__Exercise instructions__: What you return should match the data below exactly, with no pictures in it.

Data entries

--------

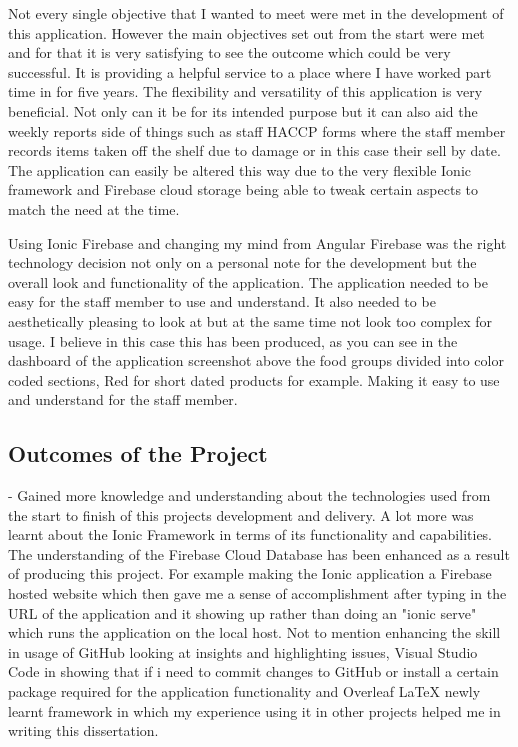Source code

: Not every single objective that I wanted to meet were met in the development of this application. However the main objectives set out from the start were met and for that it is very satisfying to see the outcome which could be very successful. It is providing a helpful service to a place where I have worked part time in for five years. The flexibility and versatility of this application is very beneficial. Not only can it be for its intended purpose but it can also aid the weekly reports side of things such as staff HACCP forms where the staff member records items taken off the shelf due to damage or in this case their sell by date. The application can easily be altered this way due to the very flexible Ionic framework and Firebase cloud storage being able to tweak certain aspects to match the need at the time. 
\newline

Using Ionic Firebase and changing my mind from Angular Firebase was the right technology decision not only on a personal note for the development but the overall look and functionality of the application. The application needed to be easy for the staff member to use and understand. It also needed to be aesthetically pleasing to look at but at the same time not look too complex for usage. I believe in this case this has been produced, as you can see in the dashboard of the application screenshot above the food groups divided into color coded sections, Red for short dated products for example. Making it easy to use and understand for the staff member. 
\newline

\subsection{Outcomes of the Project}
- Gained more knowledge and understanding about the technologies used from the start to finish of this projects development and delivery. A lot more was learnt about the Ionic Framework in terms of its functionality and capabilities. The understanding of the Firebase Cloud Database has been enhanced as a result of producing this project. For example making the Ionic application a Firebase hosted website which then gave me a sense of accomplishment after typing in the URL of the application and it showing up rather than doing an "ionic serve" which runs the application on the local host. Not to mention enhancing the skill in usage of GitHub looking at insights and highlighting issues, Visual Studio Code in showing that if i need to commit changes to GitHub or install a certain package required for the application functionality and Overleaf LaTeX newly learnt framework in which my experience using it in other projects helped me in writing this dissertation.
\newline

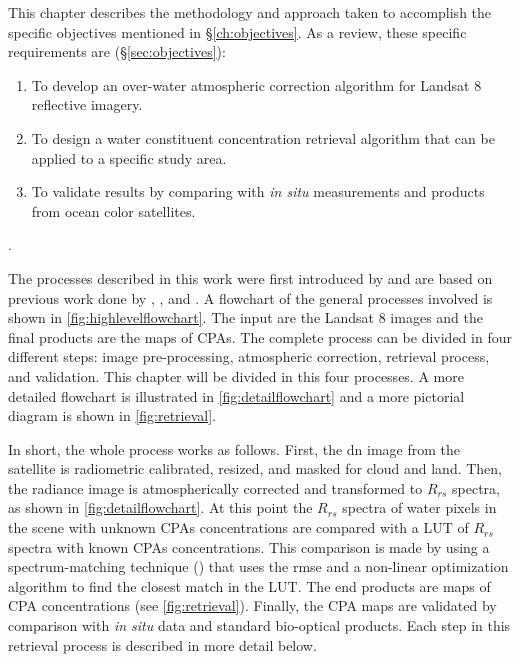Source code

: This chapter describes the methodology and approach taken to accomplish the specific objectives mentioned in \S\ref{ch:objectives}. As a review, these specific requirements are (\S\ref{sec:objectives}):
\begin{enumerate}
  \item To develop an over-water atmospheric correction algorithm for Landsat 8 reflective imagery.
  \item To design a water constituent concentration retrieval algorithm that can be applied to a specific study area.
  \item To validate results by comparing with {\it in situ} measurements and products from ocean color satellites.
\end{enumerate}.

The processes described in this work were first introduced by \cite{Concha2013IGARSS} and are based on previous work done by \cite{Raqueno:2000}, \cite{Gerace:2012}, \cite{Pahlevan:2012b} and \cite{Gerace:2013}. A flowchart of the general processes involved is shown in \autoref{fig:highlevelflowchart}. The input are the Landsat 8 images and the final products are the maps of CPAs. The complete process can be divided in four different steps: image pre-processing, atmospheric correction, retrieval process, and validation. This chapter will be divided in this four processes. A more detailed flowchart is illustrated in \autoref{fig:detailflowchart} and a more pictorial diagram is shown in \autoref{fig:retrieval}.

In short, the whole process works as follows. First, the \gls{dn} image from the satellite is radiometric calibrated, resized, and masked for cloud and land. Then, the radiance image is atmospherically corrected and transformed to $R_{rs}$ spectra, as shown in \autoref{fig:detailflowchart}. At this point the $R_{rs}$ spectra of water pixels in the scene with unknown CPAs concentrations are compared with a LUT of $R_{rs}$ spectra with known CPAs concentrations. This comparison is made by using a spectrum-matching technique (\cite{Raqueno:2000,Mobley:2005}) that uses the \gls{rmse} and a non-linear optimization algorithm to find the closest match in the LUT. The end products are maps of CPA concentrations (see \autoref{fig:retrieval}). Finally, the CPA maps are validated by comparison with {\it in situ} data and standard bio-optical products. Each step in this retrieval process is described in more detail below.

--------

__Answer to the exercise__:
Source code

: Not every single objective that I wanted to meet were met in the development of this application. However the main objectives set out from the start were met and for that it is very satisfying to see the outcome which could be very successful. It is providing a helpful service to a place where I have worked part time in for five years. The flexibility and versatility of this application is very beneficial. Not only can it be for its intended purpose but it can also aid the weekly reports side of things such as staff HACCP forms where the staff member records items taken off the shelf due to damage or in this case their sell by date. The application can easily be altered this way due to the very flexible Ionic framework and Firebase cloud storage being able to tweak certain aspects to match the need at the time. 
\newline

Using Ionic Firebase and changing my mind from Angular Firebase was the right technology decision not only on a personal note for the development but the overall look and functionality of the application. The application needed to be easy for the staff member to use and understand. It also needed to be aesthetically pleasing to look at but at the same time not look too complex for usage. I believe in this case this has been produced, as you can see in the dashboard of the application screenshot above the food groups divided into color coded sections, Red for short dated products for example. Making it easy to use and understand for the staff member. 
\newline

\subsection{Outcomes of the Project}
- Gained more knowledge and understanding about the technologies used from the start to finish of this projects development and delivery. A lot more was learnt about the Ionic Framework in terms of its functionality and capabilities. The understanding of the Firebase Cloud Database has been enhanced as a result of producing this project. For example making the Ionic application a Firebase hosted website which then gave me a sense of accomplishment after typing in the URL of the application and it showing up rather than doing an "ionic serve" which runs the application on the local host. Not to mention enhancing the skill in usage of GitHub looking at insights and highlighting issues, Visual Studio Code in showing that if i need to commit changes to GitHub or install a certain package required for the application functionality and Overleaf LaTeX newly learnt framework in which my experience using it in other projects helped me in writing this dissertation.
\newline

Source code

: This chapter describes the methodology and approach taken to accomplish the specific objectives mentioned in \S\ref{ch:objectives}. As a review, these specific requirements are (\S\ref{sec:objectives}):
\begin{enumerate}
  \item To develop an over-water atmospheric correction algorithm for Landsat 8 reflective imagery.
  \item To design a water constituent concentration retrieval algorithm that can be applied to a specific study area.
  \item To validate results by comparing with {\it in situ} measurements and products from ocean color satellites.
\end{enumerate}.

The processes described in this work were first introduced by \cite{Concha2013IGARSS} and are based on previous work done by \cite{Raqueno:2000}, \cite{Gerace:2012}, \cite{Pahlevan:2012b} and \cite{Gerace:2013}. A flowchart of the general processes involved is shown in \autoref{fig:highlevelflowchart}. The input are the Landsat 8 images and the final products are the maps of CPAs. The complete process can be divided in four different steps: image pre-processing, atmospheric correction, retrieval process, and validation. This chapter will be divided in this four processes. A more detailed flowchart is illustrated in \autoref{fig:detailflowchart} and a more pictorial diagram is shown in \autoref{fig:retrieval}.

In short, the whole process works as follows. First, the \gls{dn} image from the satellite is radiometric calibrated, resized, and masked for cloud and land. Then, the radiance image is atmospherically corrected and transformed to $R_{rs}$ spectra, as shown in \autoref{fig:detailflowchart}. At this point the $R_{rs}$ spectra of water pixels in the scene with unknown CPAs concentrations are compared with a LUT of $R_{rs}$ spectra with known CPAs concentrations. This comparison is made by using a spectrum-matching technique (\cite{Raqueno:2000,Mobley:2005}) that uses the \gls{rmse} and a non-linear optimization algorithm to find the closest match in the LUT. The end products are maps of CPA concentrations (see \autoref{fig:retrieval}). Finally, the CPA maps are validated by comparison with {\it in situ} data and standard bio-optical products. Each step in this retrieval process is described in more detail below.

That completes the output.